### Exercise goal
Report the count of lines containing the word "second" in these records, with no other text.

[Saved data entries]
▶

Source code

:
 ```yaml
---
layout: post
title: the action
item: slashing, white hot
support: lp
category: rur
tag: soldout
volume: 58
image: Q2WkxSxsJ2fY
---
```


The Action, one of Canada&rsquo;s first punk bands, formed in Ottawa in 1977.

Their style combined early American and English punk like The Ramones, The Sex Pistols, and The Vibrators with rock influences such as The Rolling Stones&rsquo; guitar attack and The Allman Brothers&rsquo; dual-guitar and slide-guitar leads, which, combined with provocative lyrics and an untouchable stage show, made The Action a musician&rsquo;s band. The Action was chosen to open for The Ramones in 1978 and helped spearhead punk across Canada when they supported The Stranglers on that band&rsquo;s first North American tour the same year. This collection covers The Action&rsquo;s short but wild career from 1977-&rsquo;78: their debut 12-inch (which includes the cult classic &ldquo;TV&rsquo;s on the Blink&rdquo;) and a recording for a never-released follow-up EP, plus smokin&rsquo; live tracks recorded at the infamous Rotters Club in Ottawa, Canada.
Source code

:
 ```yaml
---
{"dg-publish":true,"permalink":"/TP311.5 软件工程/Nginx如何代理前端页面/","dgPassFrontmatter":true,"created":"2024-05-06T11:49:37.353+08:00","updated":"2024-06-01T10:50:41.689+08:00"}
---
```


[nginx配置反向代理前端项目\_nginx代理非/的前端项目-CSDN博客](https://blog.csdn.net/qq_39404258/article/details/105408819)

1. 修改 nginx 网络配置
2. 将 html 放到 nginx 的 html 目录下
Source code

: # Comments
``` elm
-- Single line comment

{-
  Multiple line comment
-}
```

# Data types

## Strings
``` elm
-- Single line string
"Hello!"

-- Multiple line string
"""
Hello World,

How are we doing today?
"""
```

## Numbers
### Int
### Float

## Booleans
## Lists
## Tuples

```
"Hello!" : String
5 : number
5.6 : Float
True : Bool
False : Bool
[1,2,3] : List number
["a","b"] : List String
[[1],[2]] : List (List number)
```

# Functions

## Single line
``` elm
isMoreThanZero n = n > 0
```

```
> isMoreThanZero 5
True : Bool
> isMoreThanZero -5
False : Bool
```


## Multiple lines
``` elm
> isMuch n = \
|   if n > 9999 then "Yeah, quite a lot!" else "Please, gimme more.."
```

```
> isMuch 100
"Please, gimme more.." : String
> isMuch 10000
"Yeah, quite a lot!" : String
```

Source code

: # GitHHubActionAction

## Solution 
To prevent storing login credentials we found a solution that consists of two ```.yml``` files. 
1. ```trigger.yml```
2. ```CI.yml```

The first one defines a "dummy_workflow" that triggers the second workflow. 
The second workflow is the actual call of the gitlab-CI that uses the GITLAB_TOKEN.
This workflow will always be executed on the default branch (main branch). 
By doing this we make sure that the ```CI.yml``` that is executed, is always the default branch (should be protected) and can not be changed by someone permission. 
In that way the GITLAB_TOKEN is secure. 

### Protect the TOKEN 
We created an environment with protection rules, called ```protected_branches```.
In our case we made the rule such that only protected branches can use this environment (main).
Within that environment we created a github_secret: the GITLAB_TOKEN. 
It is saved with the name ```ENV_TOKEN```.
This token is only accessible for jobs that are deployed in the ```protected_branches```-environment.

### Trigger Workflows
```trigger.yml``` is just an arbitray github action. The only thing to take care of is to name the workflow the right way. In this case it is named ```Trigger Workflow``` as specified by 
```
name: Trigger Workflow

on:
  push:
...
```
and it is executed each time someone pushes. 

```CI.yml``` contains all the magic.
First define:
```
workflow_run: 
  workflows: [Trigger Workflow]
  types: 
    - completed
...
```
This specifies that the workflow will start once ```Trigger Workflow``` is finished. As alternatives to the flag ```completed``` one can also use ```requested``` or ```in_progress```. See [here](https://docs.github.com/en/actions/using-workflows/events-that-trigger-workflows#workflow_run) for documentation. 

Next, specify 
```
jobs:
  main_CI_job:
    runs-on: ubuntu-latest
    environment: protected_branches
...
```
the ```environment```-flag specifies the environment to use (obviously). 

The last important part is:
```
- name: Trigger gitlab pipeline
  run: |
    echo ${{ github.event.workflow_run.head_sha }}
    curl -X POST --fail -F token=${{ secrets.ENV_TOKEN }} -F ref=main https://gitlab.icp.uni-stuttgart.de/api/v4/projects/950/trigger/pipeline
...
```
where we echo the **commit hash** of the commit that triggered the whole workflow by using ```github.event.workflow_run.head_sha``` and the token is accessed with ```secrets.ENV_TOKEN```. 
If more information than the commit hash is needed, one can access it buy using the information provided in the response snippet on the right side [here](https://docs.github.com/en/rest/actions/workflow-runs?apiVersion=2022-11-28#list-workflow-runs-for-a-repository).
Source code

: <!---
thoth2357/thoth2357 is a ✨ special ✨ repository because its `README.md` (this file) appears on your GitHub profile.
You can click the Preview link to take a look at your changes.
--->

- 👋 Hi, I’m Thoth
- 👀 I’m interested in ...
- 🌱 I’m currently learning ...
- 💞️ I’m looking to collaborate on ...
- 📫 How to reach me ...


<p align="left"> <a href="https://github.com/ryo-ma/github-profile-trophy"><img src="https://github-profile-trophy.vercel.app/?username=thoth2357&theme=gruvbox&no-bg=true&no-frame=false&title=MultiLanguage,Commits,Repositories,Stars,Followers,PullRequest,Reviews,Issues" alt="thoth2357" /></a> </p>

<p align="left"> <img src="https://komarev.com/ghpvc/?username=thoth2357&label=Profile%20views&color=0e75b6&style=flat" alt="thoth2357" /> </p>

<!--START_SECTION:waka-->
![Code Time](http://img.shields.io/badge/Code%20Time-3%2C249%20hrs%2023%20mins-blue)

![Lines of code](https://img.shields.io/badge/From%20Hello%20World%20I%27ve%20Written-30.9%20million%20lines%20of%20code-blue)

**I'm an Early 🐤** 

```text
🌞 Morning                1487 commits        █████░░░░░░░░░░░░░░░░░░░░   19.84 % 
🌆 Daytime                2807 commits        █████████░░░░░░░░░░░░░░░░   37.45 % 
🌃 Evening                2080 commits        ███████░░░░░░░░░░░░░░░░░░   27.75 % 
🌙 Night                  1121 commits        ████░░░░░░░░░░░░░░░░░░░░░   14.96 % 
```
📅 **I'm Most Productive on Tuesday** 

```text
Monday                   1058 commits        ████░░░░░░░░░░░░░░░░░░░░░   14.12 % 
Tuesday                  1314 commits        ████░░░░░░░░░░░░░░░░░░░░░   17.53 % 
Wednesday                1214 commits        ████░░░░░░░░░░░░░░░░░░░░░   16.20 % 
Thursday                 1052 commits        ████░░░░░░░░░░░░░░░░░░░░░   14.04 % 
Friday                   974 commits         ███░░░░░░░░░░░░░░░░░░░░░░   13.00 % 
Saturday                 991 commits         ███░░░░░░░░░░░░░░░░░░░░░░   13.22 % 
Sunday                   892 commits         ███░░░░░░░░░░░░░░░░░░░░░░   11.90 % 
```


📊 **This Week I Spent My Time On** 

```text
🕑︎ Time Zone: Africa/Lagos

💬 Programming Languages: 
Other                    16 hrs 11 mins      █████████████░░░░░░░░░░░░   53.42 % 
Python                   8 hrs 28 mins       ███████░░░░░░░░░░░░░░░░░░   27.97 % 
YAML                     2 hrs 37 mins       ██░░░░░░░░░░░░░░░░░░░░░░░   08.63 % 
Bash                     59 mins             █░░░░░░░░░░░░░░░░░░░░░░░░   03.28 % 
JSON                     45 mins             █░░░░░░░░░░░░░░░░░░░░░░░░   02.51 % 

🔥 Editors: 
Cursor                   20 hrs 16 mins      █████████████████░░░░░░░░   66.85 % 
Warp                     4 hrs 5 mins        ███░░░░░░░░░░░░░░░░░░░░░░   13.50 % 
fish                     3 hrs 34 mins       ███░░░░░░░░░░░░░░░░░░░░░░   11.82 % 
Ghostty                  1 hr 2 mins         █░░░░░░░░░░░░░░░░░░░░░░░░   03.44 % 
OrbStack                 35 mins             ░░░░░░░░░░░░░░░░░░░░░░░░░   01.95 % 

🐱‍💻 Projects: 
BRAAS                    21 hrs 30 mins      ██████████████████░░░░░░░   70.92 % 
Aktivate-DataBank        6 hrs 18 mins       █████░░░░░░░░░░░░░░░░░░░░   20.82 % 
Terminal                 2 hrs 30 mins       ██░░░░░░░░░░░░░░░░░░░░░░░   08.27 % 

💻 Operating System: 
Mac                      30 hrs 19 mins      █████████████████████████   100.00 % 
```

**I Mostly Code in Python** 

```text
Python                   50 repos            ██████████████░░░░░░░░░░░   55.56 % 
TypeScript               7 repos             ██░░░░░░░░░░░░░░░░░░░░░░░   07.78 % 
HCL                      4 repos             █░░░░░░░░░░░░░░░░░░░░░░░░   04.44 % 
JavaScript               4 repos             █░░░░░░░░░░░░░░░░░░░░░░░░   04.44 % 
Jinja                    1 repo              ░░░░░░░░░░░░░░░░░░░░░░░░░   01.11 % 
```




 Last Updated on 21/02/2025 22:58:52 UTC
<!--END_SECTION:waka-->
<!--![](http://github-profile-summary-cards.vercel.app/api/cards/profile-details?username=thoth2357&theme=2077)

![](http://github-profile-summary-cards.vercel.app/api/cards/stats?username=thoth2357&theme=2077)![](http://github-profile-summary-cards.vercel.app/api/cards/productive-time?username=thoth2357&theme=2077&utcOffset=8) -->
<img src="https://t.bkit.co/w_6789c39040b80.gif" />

◀

### Answer
2